▶ GOAL OF THE EXERCISE
Will you output all of the data below exactly, omitting the images?

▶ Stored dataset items
# # # # #

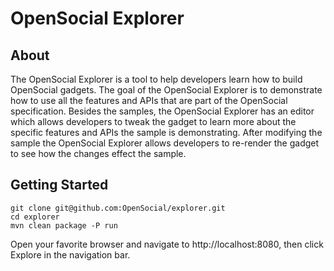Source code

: OpenSocial Explorer
========

About
-------------

The OpenSocial Explorer is a tool to help developers learn how to build OpenSocial gadgets.  The goal of the OpenSocial Explorer is to demonstrate how to use all the features and APIs that are part of the OpenSocial specification.  Besides the samples, the OpenSocial Explorer has an editor which allows developers to tweak the gadget to learn more about the specific features and APIs the sample is demonstrating.  After modifying the sample the OpenSocial Explorer allows developers to re-render the gadget to see how the changes effect the sample.

Getting Started
-------------

    git clone git@github.com:OpenSocial/explorer.git
    cd explorer
    mvn clean package -P run

Open your favorite browser and navigate to http://localhost:8080, then click Explore in the navigation bar.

# # # # #

▶ REPLY TO THE EXERCISE
Source code

: OpenSocial Explorer
========

About
-------------

The OpenSocial Explorer is a tool to help developers learn how to build OpenSocial gadgets.  The goal of the OpenSocial Explorer is to demonstrate how to use all the features and APIs that are part of the OpenSocial specification.  Besides the samples, the OpenSocial Explorer has an editor which allows developers to tweak the gadget to learn more about the specific features and APIs the sample is demonstrating.  After modifying the sample the OpenSocial Explorer allows developers to re-render the gadget to see how the changes effect the sample.

Getting Started
-------------

    git clone git@github.com:OpenSocial/explorer.git
    cd explorer
    mvn clean package -P run

Open your favorite browser and navigate to http://localhost:8080, then click Explore in the navigation bar.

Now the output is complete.